Congress was a big contributor to the formation of the grand alliance but after it won Vidhan Sabha elections in Madhya Pradesh, Chhattisgarh and Rajasthan, it started demanding more seats from its alliance partners which they were reluctant to give. Their argument was that Congress won those seats because of anti-incumbency and its influence was the same as before. This disagreement left Mahagatbandhan broken in many states like West Bengal where Congress, CPI(M) and TMC are all fighting without any alliance giving an advantage to the BJP which is trying to make inroads in West Bengal for several years and in recent times have made significant progress. Another state is UP where an alliance of BSP-SP-RLD have left out congress making the quest for 80 seats (14.7% of total seats) triangular. This betrayal or not standing up for its commitments by the Congress have led many parties to believe that Congress is not a party that they can rely on. BJP does not score much either on the treatment of smaller allies. It broke away 2 of the 3 MLA of its ally MGP in Goa just because there were rumours that MGP may withdraw support from the NDA govt. after the death of Shree Manohar Parikar. Same tensions existed with Shiv Sena, an ally in Maharashtra but both parties have sorted their differences and allied for upcoming Lok Sabha elections.

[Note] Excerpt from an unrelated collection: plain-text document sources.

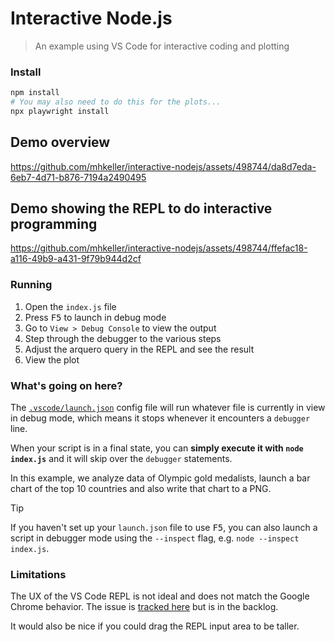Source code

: Interactive Node.js 
===

> An example using VS Code for interactive coding and plotting

### Install

```sh
npm install
# You may also need to do this for the plots...
npx playwright install 
```

## Demo overview

https://github.com/mhkeller/interactive-nodejs/assets/498744/da8d7eda-6eb7-4d71-b876-7194a2490495

## Demo showing the REPL to do interactive programming

https://github.com/mhkeller/interactive-nodejs/assets/498744/ffefac18-a116-49b9-a431-9f79b944d2cf

### Running

1. Open the `index.js` file
2. Press <kbd>F5</kbd> to launch in debug mode
3. Go to `View > Debug Console` to view the output
4. Step through the debugger to the various steps
5. Adjust the arquero query in the REPL and see the result
6. View the plot

### What's going on here?

The [`.vscode/launch.json`](.vscode/launch.json) config file will run whatever file is currently in view in debug mode, which means it stops whenever it encounters a `debugger` line.

When your script is in a final state, you can **simply execute it with `node index.js`** and it will skip over the `debugger` statements.

In this example, we analyze data of Olympic gold medalists, launch a bar chart of the top 10 countries and also write that chart to a PNG.

> [!TIP]
> If you haven't set up your `launch.json` file to use <kbd>F5</kbd>, you can also launch a script in debugger mode using the `--inspect` flag, e.g. `node --inspect index.js`. 

### Limitations

The UX of the VS Code REPL is not ideal and does not match the Google Chrome behavior. The issue is [tracked here](https://github.com/microsoft/vscode/issues/169798) but is in the backlog.

It would also be nice if you could drag the REPL input area to be taller.
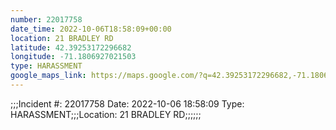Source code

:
 ```yaml
---
number: 22017758
date_time: 2022-10-06T18:58:09+00:00
location: 21 BRADLEY RD
latitude: 42.39253172296682
longitude: -71.1806927021503
type: HARASSMENT
google_maps_link: https://maps.google.com/?q=42.39253172296682,-71.1806927021503
---
```


;;;Incident #: 22017758   Date: 2022-10-06 18:58:09   Type: HARASSMENT;;;Location: 21 BRADLEY RD;;;;;;
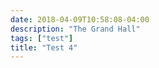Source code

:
 ```yaml
---
date: 2018-04-09T10:58:08-04:00
description: "The Grand Hall"
tags: ["test"]
title: "Test 4"
---
```

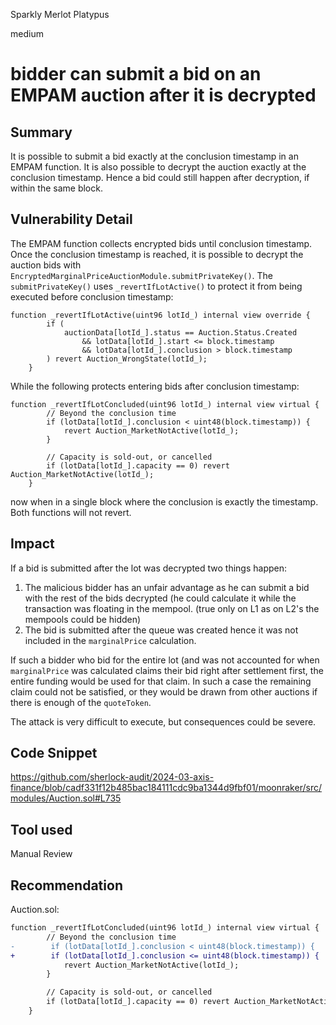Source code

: Sparkly Merlot Platypus

medium

# bidder can submit a bid on an EMPAM auction after it is decrypted

## Summary
It is possible to submit a bid exactly at the conclusion timestamp in an EMPAM function. It is also possible to decrypt the auction exactly at the conclusion timestamp. Hence a bid could still happen after decryption, if within the same block.
## Vulnerability Detail
The EMPAM function collects encrypted bids until conclusion timestamp. Once the conclusion timestamp is reached, it is possible to decrypt the auction bids with `EncryptedMarginalPriceAuctionModule.submitPrivateKey()`. The `submitPrivateKey()` uses `_revertIfLotActive()` to protect it from being executed before conclusion timestamp:
```solidity
function _revertIfLotActive(uint96 lotId_) internal view override {
        if (
            auctionData[lotId_].status == Auction.Status.Created
                && lotData[lotId_].start <= block.timestamp
                && lotData[lotId_].conclusion > block.timestamp
        ) revert Auction_WrongState(lotId_);
    }
```
While the following protects entering bids after conclusion timestamp:
```solidity
function _revertIfLotConcluded(uint96 lotId_) internal view virtual {
        // Beyond the conclusion time
        if (lotData[lotId_].conclusion < uint48(block.timestamp)) {
            revert Auction_MarketNotActive(lotId_);
        }

        // Capacity is sold-out, or cancelled
        if (lotData[lotId_].capacity == 0) revert Auction_MarketNotActive(lotId_);
    }
```
now when in a single block where the conclusion is exactly the timestamp. Both functions will not revert.
## Impact
If a bid is submitted after the lot was decrypted two things happen:
1. The malicious bidder has an unfair advantage as he can submit a bid with the rest of the bids decrypted (he could calculate it while the transaction was floating in the mempool. (true only on L1 as on L2's the mempools could be hidden)
2. The bid is submitted after the queue was created hence it was not included in the `marginalPrice` calculation. 

If such a bidder who bid for the entire lot (and was not accounted for when `marginalPrice` was calculated claims their bid right after settlement first, the entire funding would be used for that claim. In such a case the remaining claim could not be satisfied, or they would be drawn from other auctions if there is enough of the `quoteToken`.

The attack is very difficult to execute, but consequences could be severe.
## Code Snippet
https://github.com/sherlock-audit/2024-03-axis-finance/blob/cadf331f12b485bac184111cdc9ba1344d9fbf01/moonraker/src/modules/Auction.sol#L735
## Tool used

Manual Review

## Recommendation
Auction.sol:
```diff
function _revertIfLotConcluded(uint96 lotId_) internal view virtual {
        // Beyond the conclusion time
-        if (lotData[lotId_].conclusion < uint48(block.timestamp)) {
+        if (lotData[lotId_].conclusion <= uint48(block.timestamp)) {
            revert Auction_MarketNotActive(lotId_);
        }

        // Capacity is sold-out, or cancelled
        if (lotData[lotId_].capacity == 0) revert Auction_MarketNotActive(lotId_);
    }
```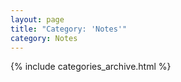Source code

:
 ```yaml
---
layout: page
title: "Category: 'Notes'"
category: Notes
---
```


{% include categories_archive.html %}
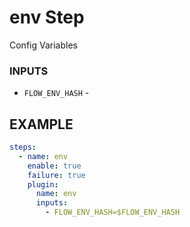 
# env Step
Config Variables

### INPUTS
* `FLOW_ENV_HASH` - 

## EXAMPLE 

```yml
steps:
  - name: env
    enable: true
    failure: true
    plugin:
      name: env
      inputs:
        - FLOW_ENV_HASH=$FLOW_ENV_HASH
```
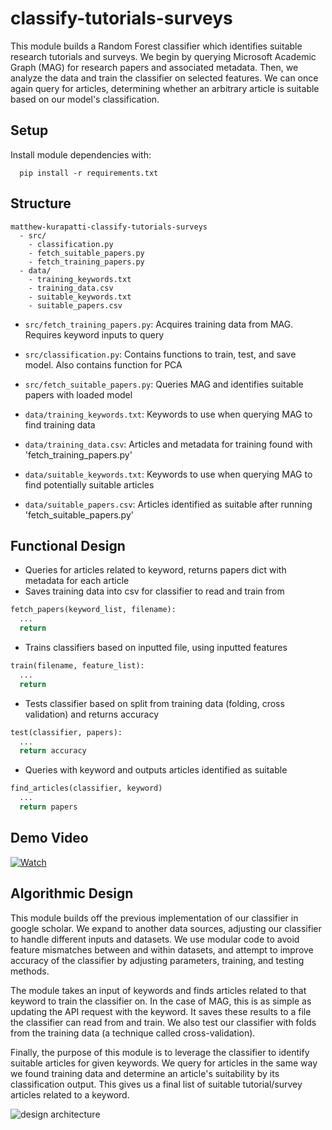 # classify-tutorials-surveys

This module builds a Random Forest classifier which identifies suitable research tutorials and surveys. We begin by querying Microsoft Academic Graph (MAG) for research papers and associated metadata. Then, we analyze the data and train the classifier on selected features. We can once again query for articles, determining whether an arbitrary article is suitable based on our model's classification.

## Setup
Install module dependencies with:
```
  pip install -r requirements.txt
```

## Structure
```
matthew-kurapatti-classify-tutorials-surveys
  - src/
    - classification.py
    - fetch_suitable_papers.py
    - fetch_training_papers.py
  - data/
    - training_keywords.txt
    - training_data.csv
    - suitable_keywords.txt
    - suitable_papers.csv  
```

* `src/fetch_training_papers.py`: Acquires training data from MAG. Requires keyword inputs to query
* `src/classification.py`: Contains functions to train, test, and save model. Also contains function for PCA
* `src/fetch_suitable_papers.py`: Queries MAG and identifies suitable papers with loaded model

* `data/training_keywords.txt`: Keywords to use when querying MAG to find training data
* `data/training_data.csv`: Articles and metadata for training found with 'fetch_training_papers.py'
* `data/suitable_keywords.txt`: Keywords to use when querying MAG to find potentially suitable articles
* `data/suitable_papers.csv`: Articles identified as suitable after running 'fetch_suitable_papers.py'


## Functional Design
* Queries for articles related to keyword, returns papers dict with metadata for each article
* Saves training data into csv for classifier to read and train from
```python
fetch_papers(keyword_list, filename):
  ...
  return
```

* Trains classifiers based on inputted file, using inputted features
```python
train(filename, feature_list):
  ...
  return
```

* Tests classifier based on split from training data (folding, cross validation) and returns accuracy
```python
test(classifier, papers):
  ...
  return accuracy
```

* Queries with keyword and outputs articles identified as suitable
```python
find_articles(classifier, keyword)
  ...
  return papers
```

## Demo Video
[![Watch](https://github.com/Forward-UIUC-2021F/matthew-kurapatti-classify-tutorials-surveys/blob/media/prev.png)](https://drive.google.com/file/d/1KVZCfRPXnpiCAEpdFNhrulkvGtQyl6-4/view?usp=sharing)

## Algorithmic Design
This module builds off the previous implementation of our classifier in google scholar. We expand to another data sources, adjusting our classifier to handle different inputs and datasets. We use modular code to avoid feature mismatches between and within datasets, and attempt to improve accuracy of the classifier by adjusting parameters, training, and testing methods.

The module takes an input of keywords and finds articles related to that keyword to train the classifier on. In the case of MAG, this is as simple as updating the API request with the keyword. It saves these results to a file the classifier can read from and train. We also test our classifier with folds from the training data (a technique called cross-validation).

Finally, the purpose of this module is to leverage the classifier to identify suitable articles for given keywords. We query for articles in the same way we found training data and determine an article's suitability by its classification output. This gives us a final list of suitable tutorial/survey articles related to a keyword.

![design architecture](https://github.com/Forward-UIUC-2021F/matthew-kurapatti-classify-tutorials-surveys/blob/media/DesignDocDiagram.png)
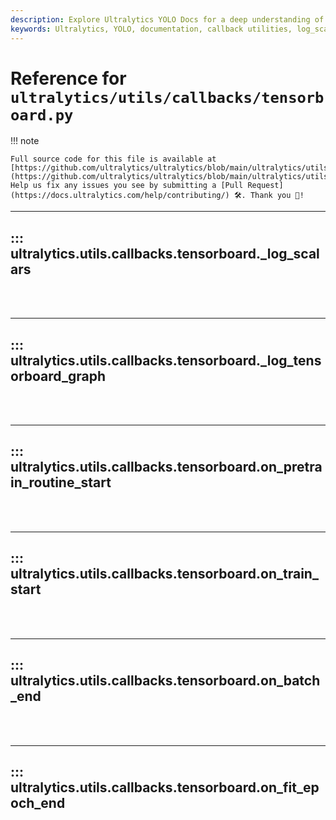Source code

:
 ```yaml
---
description: Explore Ultralytics YOLO Docs for a deep understanding of log_scalars, on_batch_end & other callback utilities embedded in the tensorboard module.
keywords: Ultralytics, YOLO, documentation, callback utilities, log_scalars, on_batch_end, tensorboard
---
```


# Reference for `ultralytics/utils/callbacks/tensorboard.py`

!!! note

    Full source code for this file is available at [https://github.com/ultralytics/ultralytics/blob/main/ultralytics/utils/callbacks/tensorboard.py](https://github.com/ultralytics/ultralytics/blob/main/ultralytics/utils/callbacks/tensorboard.py). Help us fix any issues you see by submitting a [Pull Request](https://docs.ultralytics.com/help/contributing/) 🛠️. Thank you 🙏!

---
## ::: ultralytics.utils.callbacks.tensorboard._log_scalars
<br><br>

---
## ::: ultralytics.utils.callbacks.tensorboard._log_tensorboard_graph
<br><br>

---
## ::: ultralytics.utils.callbacks.tensorboard.on_pretrain_routine_start
<br><br>

---
## ::: ultralytics.utils.callbacks.tensorboard.on_train_start
<br><br>

---
## ::: ultralytics.utils.callbacks.tensorboard.on_batch_end
<br><br>

---
## ::: ultralytics.utils.callbacks.tensorboard.on_fit_epoch_end
<br><br>
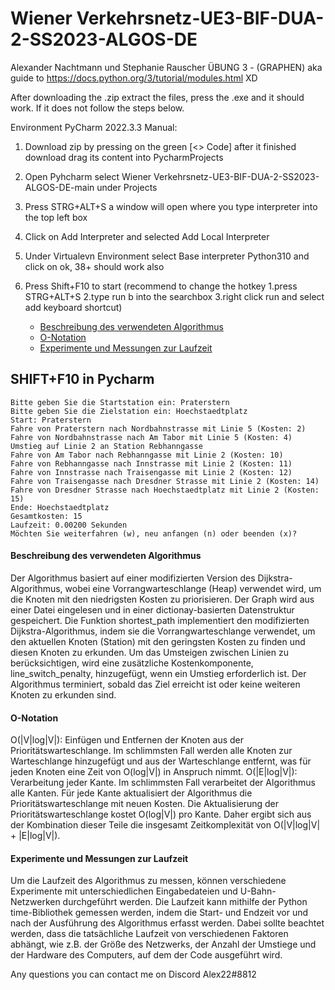 


# Wiener Verkehrsnetz-UE3-BIF-DUA-2-SS2023-ALGOS-DE

Alexander Nachtmann und Stephanie Rauscher ÜBUNG 3 - (GRAPHEN) aka guide to https://docs.python.org/3/tutorial/modules.html XD

After downloading the .zip extract the files, press the .exe and it should work. If it does not follow the steps below.

Environment PyCharm 2022.3.3 Manual:

1. Download zip by pressing on the green [<> Code] after it finished download drag its content into PycharmProjects
2. Open Pyhcharm select Wiener Verkehrsnetz-UE3-BIF-DUA-2-SS2023-ALGOS-DE-main under Projects
3. Press STRG+ALT+S a window will open where you type interpreter into the top left box
4. Click on Add Interpreter and selected Add Local Interpreter
5. Under Virtualevn Environment select Base interpreter Python310 and click on ok, 38+ should work also
8. Press Shift+F10 to start (recommend to change the hotkey 1.press STRG+ALT+S 2.type run b into the searchbox 3.right click run and select add keyboard shortcut)

    - [Beschreibung des verwendeten Algorithmus](#Beschreibung-des-verwendeten-Algorithmus)
    - [O-Notation](#O-Notation)
    - [Experimente und Messungen zur Laufzeit](#Experimente-und-Messungen-zur-Laufzeit)
  
## SHIFT+F10 in Pycharm  
```
Bitte geben Sie die Startstation ein: Praterstern
Bitte geben Sie die Zielstation ein: Hoechstaedtplatz
Start: Praterstern
Fahre von Praterstern nach Nordbahnstrasse mit Linie 5 (Kosten: 2)
Fahre von Nordbahnstrasse nach Am Tabor mit Linie 5 (Kosten: 4)
Umstieg auf Linie 2 an Station Rebhanngasse
Fahre von Am Tabor nach Rebhanngasse mit Linie 2 (Kosten: 10)
Fahre von Rebhanngasse nach Innstrasse mit Linie 2 (Kosten: 11)
Fahre von Innstrasse nach Traisengasse mit Linie 2 (Kosten: 12)
Fahre von Traisengasse nach Dresdner Strasse mit Linie 2 (Kosten: 14)
Fahre von Dresdner Strasse nach Hoechstaedtplatz mit Linie 2 (Kosten: 15)
Ende: Hoechstaedtplatz
Gesamtkosten: 15
Laufzeit: 0.00200 Sekunden
Möchten Sie weiterfahren (w), neu anfangen (n) oder beenden (x)? 

```  

#### Beschreibung des verwendeten Algorithmus
Der Algorithmus basiert auf einer modifizierten Version des Dijkstra-Algorithmus, wobei eine Vorrangwarteschlange (Heap) verwendet wird, um die Knoten mit den niedrigsten Kosten zu priorisieren. Der Graph wird aus einer Datei eingelesen und in einer dictionay-basierten Datenstruktur gespeichert. Die Funktion shortest_path implementiert den modifizierten Dijkstra-Algorithmus, indem sie die Vorrangwarteschlange verwendet, um den aktuellen Knoten (Station) mit den geringsten Kosten zu finden und diesen Knoten zu erkunden. Um das Umsteigen zwischen Linien zu berücksichtigen, wird eine zusätzliche Kostenkomponente, line_switch_penalty, hinzugefügt, wenn ein Umstieg erforderlich ist. Der Algorithmus terminiert, sobald das Ziel erreicht ist oder keine weiteren Knoten zu erkunden sind.
#### O-Notation
 O(|V|log|V|): 
Einfügen und Entfernen der Knoten aus der Prioritätswarteschlange. Im schlimmsten Fall werden alle Knoten zur Warteschlange hinzugefügt und aus der Warteschlange entfernt, was für jeden Knoten eine Zeit von O(log|V|) in Anspruch nimmt.
O(|E|log|V|):
 Verarbeitung jeder Kante. Im schlimmsten Fall verarbeitet der Algorithmus alle Kanten. Für jede Kante aktualisiert der Algorithmus die Prioritätswarteschlange mit neuen Kosten. Die Aktualisierung der Prioritätswarteschlange kostet O(log|V|) pro Kante.
Daher ergibt sich aus der Kombination dieser Teile die insgesamt Zeitkomplexität von O(|V|log|V| + |E|log|V|).
#### Experimente und Messungen zur Laufzeit
Um die Laufzeit des Algorithmus zu messen, können verschiedene Experimente mit unterschiedlichen Eingabedateien und U-Bahn-Netzwerken durchgeführt werden. Die Laufzeit kann mithilfe der Python time-Bibliothek gemessen werden, indem die Start- und Endzeit vor und nach der Ausführung des Algorithmus erfasst werden. Dabei sollte beachtet werden, dass die tatsächliche Laufzeit von verschiedenen Faktoren abhängt, wie z.B. der Größe des Netzwerks, der Anzahl der Umstiege und der Hardware des Computers, auf dem der Code ausgeführt wird.

Any questions you can contact me on Discord Alex22#8812



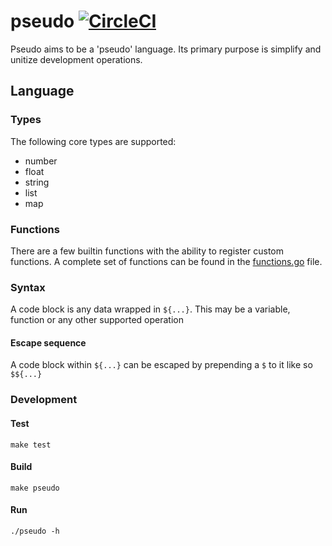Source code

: # pseudo [![CircleCI](https://circleci.com/gh/euforia/pseudo.svg?style=svg)](https://circleci.com/gh/euforia/pseudo)
Pseudo aims to be a 'pseudo' language.  Its primary purpose is simplify and
unitize development operations.

## Language

### Types
The following core types are supported:

- number
- float
- string
- list
- map

### Functions
There are a few builtin functions with the ability to register custom functions.
A complete set of functions can be found in the [functions.go](functions.go)
file.

### Syntax
A code block is any data wrapped in `${...}`.  This may be a variable, function
or any other supported operation

#### Escape sequence
A code block within `${...}` can be escaped by prepending a `$` to it like so
`$${...}`

### Development

#### Test

```shell
make test
```

#### Build

```shell
make pseudo
```

#### Run

```shell
./pseudo -h
```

If we believe most of the opinion polls, NDA is set to win the 2019 elections(with lesser seats than 2014) and Congress will be the one to blame for the inefficiency of the Mahagatbandhan. This will be deciding moment for Indian politics because now regional parties will have to decide whether they want Congress with them or not. If not, then TMC in West Bengal, TRS in Telangana, BJD of Odisha are most likely to float the initial Third front alliance later to be joined by others. The centre is often blamed by states that it holds too much power and the states are left with very less power, this might be the one binding reason for powerful state parties to fight as one in 2024 general elections. If all parties like TMC, AIADMK, YSRCP, TRS, JDS, BJD, SP-BSP, RLD, NC, INLD and other smaller parties could form an agreement comfortable to all then it could turn the tables of 2024 elections. Coalition govt. made by small parties is not new to India but they all failed. The first coalition of this type was Morarji Desai led Janata party govt. in 1977 which survived for just 2 years. If these regional parties want to survive in the new political environment created by BJP, they have to bind together and be more flexible than ever and try to accommodate as many allies as possible. A new third front alliance for 2024 polls will also give a choice to those voters who neither want a congress govt. nor a BJP one in the centre. But a big roadblock to this rosy alliance will be to choose the PM candidate from the alliance. That is a sphere where many will have to compromise but will they be able to do that? We know from the British era, that we Indians are not that good in making alliances even when existence is threatened. Have we changed? Will India be able to see a Federal Govt. in the near future?